My question is about table partitioning in SQL Server 2008.
I have a program that loads data into a table every 10 mins or so. Approx 40 million rows per day.
The data is bcp'ed into the table and needs to be able to be loaded very quickly.
I would like to partition this table based on the date the data is inserted into the table. Each partition would contain the data loaded in one particular day.
The table should hold the last 50 days of data, so every night I need to drop any partitions older than 50 days.
I would like to have a process that aggregates data loaded into the current partition every hour into some aggregation tables. The summary will only ever run on the latest partition (since all other partitions will already be summarised) so it is important it is partitioned on insert_date.
Generally when querying the data, the insert date is specified (or multiple insert dates).
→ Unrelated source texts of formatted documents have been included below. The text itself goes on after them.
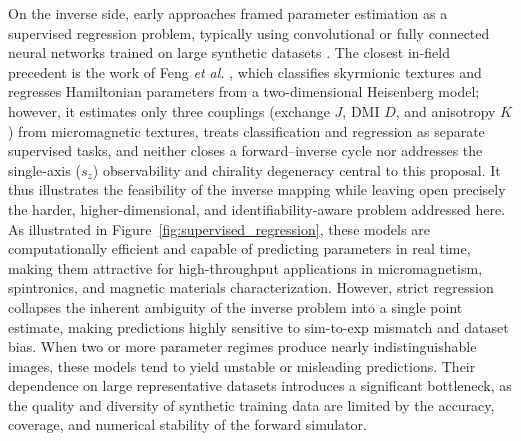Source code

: \documentclass[letterpaper, 12, one column]{article}
\begin{document}
On the inverse side, early approaches framed parameter estimation as a supervised
regression problem, typically using convolutional or fully connected neural networks
trained on large synthetic datasets \cite{Feng2024}. The closest in-field precedent is the
work of Feng \emph{et al.} \cite{Feng2024}, which classifies skyrmionic textures and regresses
Hamiltonian parameters from a two-dimensional Heisenberg model; however, it estimates only
three couplings (exchange $J$, DMI $D$, and anisotropy $K$) from micromagnetic textures,
treats classification and regression as separate supervised tasks, and neither closes a
forward--inverse cycle nor addresses the single-axis ($s_z$) observability and chirality
degeneracy central to this proposal. It thus illustrates the feasibility of the inverse
mapping while leaving open precisely the harder, higher-dimensional, and identifiability-aware
problem addressed here. As illustrated in Figure~\ref{fig:supervised_regression}, these models are
computationally efficient and capable of predicting parameters in real time, making
them attractive for high-throughput applications in micromagnetism, spintronics, and
magnetic materials characterization. However, strict regression collapses the inherent
ambiguity of the inverse problem into a single point estimate, making predictions highly
sensitive to sim-to-exp mismatch and dataset bias. When two or more parameter regimes
produce nearly indistinguishable images, these models tend to yield unstable or
misleading predictions. Their dependence on large representative datasets introduces a
significant bottleneck, as the quality and diversity of synthetic training data are limited
by the accuracy, coverage, and numerical stability of the forward simulator.
\end{document}
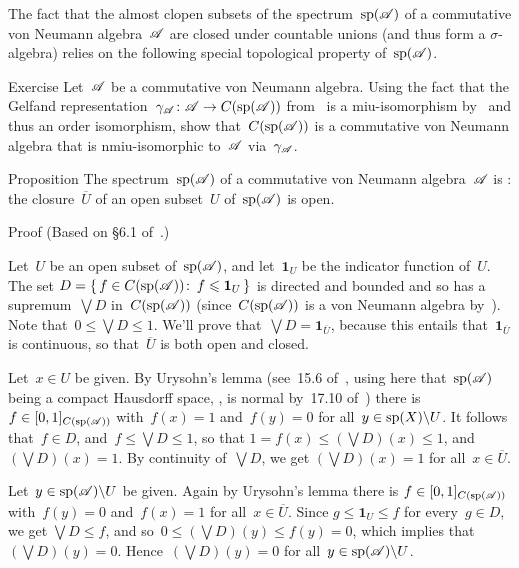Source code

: \documentclass[a]{subfiles}
\begin{document}
\begin{parsec}%
\begin{point}%
The fact that the almost clopen subsets
of the spectrum~$\mathrm{sp}(\mathscr{A})$
of a commutative von Neumann algebra~$\mathscr{A}$
are closed under countable unions
(and thus form a $\sigma$-algebra)
relies on the following special topological property of~$\mathrm{sp}(\mathscr{A})$.
\end{point}
\begin{point}[ngelfand]{Exercise}%
Let~$\mathscr{A}$ be a commutative von Neumann algebra.
Using the fact that
the Gelfand representation~$\gamma_{\mathscr{A}}\colon \mathscr{A}\to C(\mathrm{sp}(\mathscr{A}))$
from~
is a miu-isomorphism 
by~
and thus an order isomorphism,
show that~$C(\mathrm{sp}(\mathscr{A}))$
is a commutative von Neumann algebra
that is nmiu-isomorphic
to~$\mathscr{A}$ via~$\gamma_{\mathscr{A}}$.
\end{point}
\begin{point}{Proposition}%
The spectrum~$\mathrm{sp}(\mathscr{A})$
of a commutative von Neumann algebra~$\mathscr{A}$
is :
the closure~$\overline{U}$
of an open subset~$U$ of~$\mathrm{sp}(\mathscr{A})$
is open.
\begin{point}{Proof}%
(Based on \S6.1 of~\cite{riesz}.)

Let~$U$ be an open subset of~$\mathrm{sp}(\mathscr{A})$,
and let~$\mathbf{1}_U$ be the indicator function
of~$U$.
The set $D=\{\,f\in C(\mathrm{sp}(\mathscr{A}))\colon\, f\leqslant \mathbf{1}_U\,\}$
is directed and bounded 
and so has a supremum~$\bigvee D$
in~$C(\mathrm{sp}(\mathscr{A}))$
(since~$C(\mathrm{sp}(\mathscr{A}))$ is a von Neumann algebra by~).
Note that~$0\leq \bigvee D\leq 1$.
We'll prove that~$\bigvee D = \mathbf{1}_{\overline{U}}$,
because this entails
that~$\mathbf{1}_{\overline{U}}$
is continuous,  so that~$\overline{U}$ is both open and closed.

Let~$x\in U$ be given.
By Urysohn's lemma (see~15.6 of~\cite{willard},
using here that~$\mathrm{sp}(\mathscr{A})$ being a compact Hausdorff
space, , 
is normal by~17.10 of~\cite{willard})
there is $f\in [0,1]_{C(\mathrm{sp}(\mathscr{A}))}$
with~$f(x)=1$ and~$f(y)=0$ for all~$y\in \mathrm{sp}(X)\backslash U$.
It follows that~$f\in D$,
and~$f\leq \bigvee D\leq 1$,
so that $1=f(x)\leq (\bigvee D)(x)\leq 1$,
and~$(\bigvee D)(x)=1$.
By continuity of~$\bigvee D$,
we get $(\bigvee D)(x)=1$ for all~$x\in \overline{U}$.

Let~$y\in \mathrm{sp}(\mathscr{A})\backslash U$ be given.
Again by Urysohn's lemma
there is $f\in [0,1]_{C(\mathrm{sp}(\mathscr{A}))}$
with~$f(y)=0$ and~$f(x)=1$ for all~$x\in \overline{U}$.
Since $g\leq \mathbf{1}_U \leq f$
for every~$g\in D$,
we get $\bigvee D\leq f$,
and so~$0\leq (\bigvee D)(y)\leq f(y) =0$,
which implies that~$(\bigvee D)(y)=0$.
Hence~$(\bigvee D)(y)=0$ for all~$y\in \mathrm{sp}(\mathscr{A})\backslash U$.


\end{point}
\end{point}
\end{parsec}
\end{document}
The detailed data is queried by drilling down from the summarised data and as this is summarised based on insert date, the insert date is always specified when querying the detailed data in the partitioned table.
Can I create a default column in the table "Insert_date" that gets a value of Getdate() and then partition on this somehow?
OR
I can create a column in the table "insert_date" and put a hard coded value of today's date.
What would the partition function look like?
Would seperate tables and a partitioned view be better suited?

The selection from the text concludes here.